AIM OF THE TASK: Images excepted, the data below must be repeated exactly.

GIVEN ENTRIES:

★ ★ ★ ★ ★

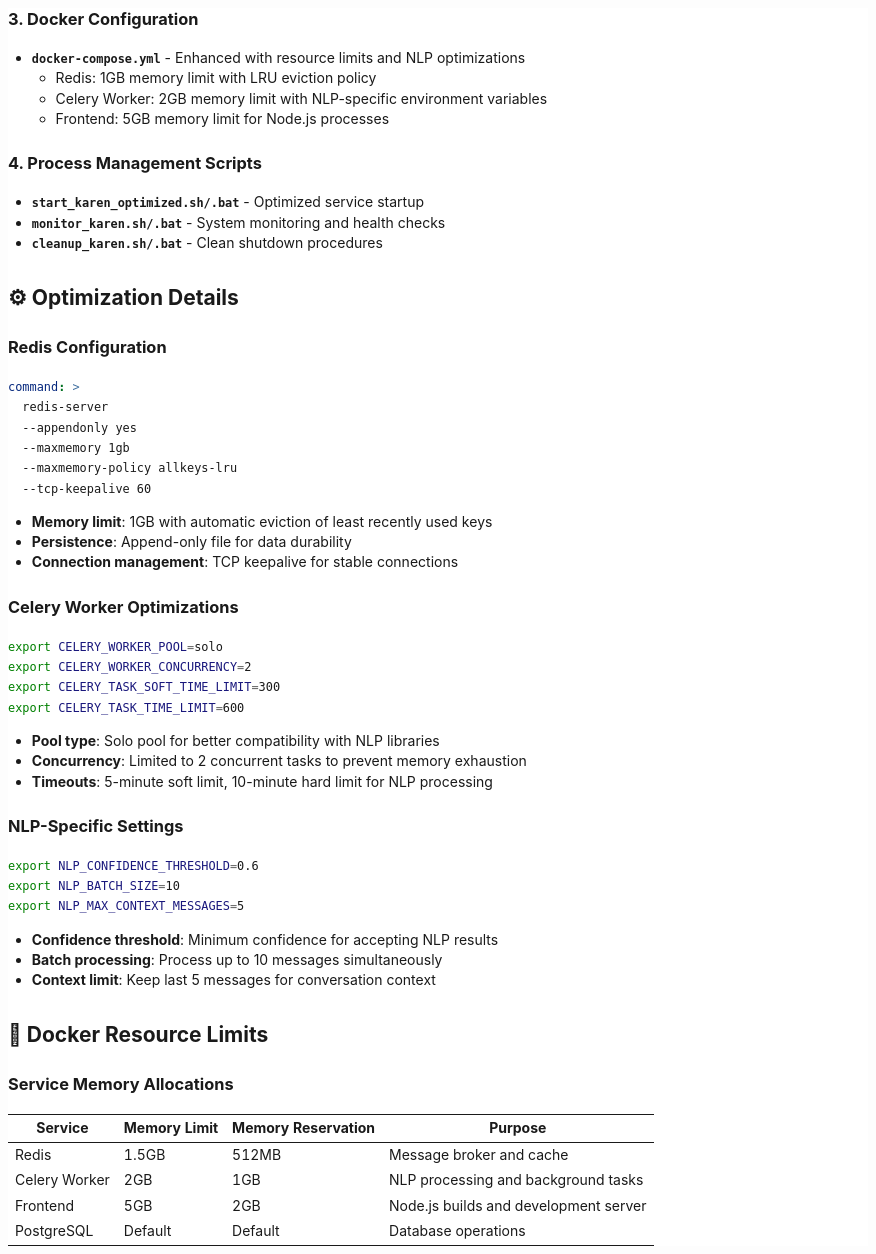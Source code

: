 ### 3. Docker Configuration
- **`docker-compose.yml`** - Enhanced with resource limits and NLP optimizations
  - Redis: 1GB memory limit with LRU eviction policy
  - Celery Worker: 2GB memory limit with NLP-specific environment variables
  - Frontend: 5GB memory limit for Node.js processes

### 4. Process Management Scripts
- **`start_karen_optimized.sh/.bat`** - Optimized service startup
- **`monitor_karen.sh/.bat`** - System monitoring and health checks
- **`cleanup_karen.sh/.bat`** - Clean shutdown procedures

## ⚙️ **Optimization Details**

### Redis Configuration
```yaml
command: >
  redis-server 
  --appendonly yes 
  --maxmemory 1gb 
  --maxmemory-policy allkeys-lru
  --tcp-keepalive 60
```
- **Memory limit**: 1GB with automatic eviction of least recently used keys
- **Persistence**: Append-only file for data durability
- **Connection management**: TCP keepalive for stable connections

### Celery Worker Optimizations
```bash
export CELERY_WORKER_POOL=solo
export CELERY_WORKER_CONCURRENCY=2
export CELERY_TASK_SOFT_TIME_LIMIT=300
export CELERY_TASK_TIME_LIMIT=600
```
- **Pool type**: Solo pool for better compatibility with NLP libraries
- **Concurrency**: Limited to 2 concurrent tasks to prevent memory exhaustion
- **Timeouts**: 5-minute soft limit, 10-minute hard limit for NLP processing

### NLP-Specific Settings
```bash
export NLP_CONFIDENCE_THRESHOLD=0.6
export NLP_BATCH_SIZE=10
export NLP_MAX_CONTEXT_MESSAGES=5
```
- **Confidence threshold**: Minimum confidence for accepting NLP results
- **Batch processing**: Process up to 10 messages simultaneously
- **Context limit**: Keep last 5 messages for conversation context

## 🐳 **Docker Resource Limits**

### Service Memory Allocations
| Service | Memory Limit | Memory Reservation | Purpose |
|---------|-------------|-------------------|---------|
| Redis | 1.5GB | 512MB | Message broker and cache |
| Celery Worker | 2GB | 1GB | NLP processing and background tasks |
| Frontend | 5GB | 2GB | Node.js builds and development server |
| PostgreSQL | Default | Default | Database operations |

★ ★ ★ ★ ★

RESPONSE AREA:
Source code

: ### 3. Docker Configuration
- **`docker-compose.yml`** - Enhanced with resource limits and NLP optimizations
  - Redis: 1GB memory limit with LRU eviction policy
  - Celery Worker: 2GB memory limit with NLP-specific environment variables
  - Frontend: 5GB memory limit for Node.js processes

### 4. Process Management Scripts
- **`start_karen_optimized.sh/.bat`** - Optimized service startup
- **`monitor_karen.sh/.bat`** - System monitoring and health checks
- **`cleanup_karen.sh/.bat`** - Clean shutdown procedures

## ⚙️ **Optimization Details**

### Redis Configuration
```yaml
command: >
  redis-server 
  --appendonly yes 
  --maxmemory 1gb 
  --maxmemory-policy allkeys-lru
  --tcp-keepalive 60
```
- **Memory limit**: 1GB with automatic eviction of least recently used keys
- **Persistence**: Append-only file for data durability
- **Connection management**: TCP keepalive for stable connections

### Celery Worker Optimizations
```bash
export CELERY_WORKER_POOL=solo
export CELERY_WORKER_CONCURRENCY=2
export CELERY_TASK_SOFT_TIME_LIMIT=300
export CELERY_TASK_TIME_LIMIT=600
```
- **Pool type**: Solo pool for better compatibility with NLP libraries
- **Concurrency**: Limited to 2 concurrent tasks to prevent memory exhaustion
- **Timeouts**: 5-minute soft limit, 10-minute hard limit for NLP processing

### NLP-Specific Settings
```bash
export NLP_CONFIDENCE_THRESHOLD=0.6
export NLP_BATCH_SIZE=10
export NLP_MAX_CONTEXT_MESSAGES=5
```
- **Confidence threshold**: Minimum confidence for accepting NLP results
- **Batch processing**: Process up to 10 messages simultaneously
- **Context limit**: Keep last 5 messages for conversation context

## 🐳 **Docker Resource Limits**

### Service Memory Allocations
| Service | Memory Limit | Memory Reservation | Purpose |
|---------|-------------|-------------------|---------|
| Redis | 1.5GB | 512MB | Message broker and cache |
| Celery Worker | 2GB | 1GB | NLP processing and background tasks |
| Frontend | 5GB | 2GB | Node.js builds and development server |
| PostgreSQL | Default | Default | Database operations |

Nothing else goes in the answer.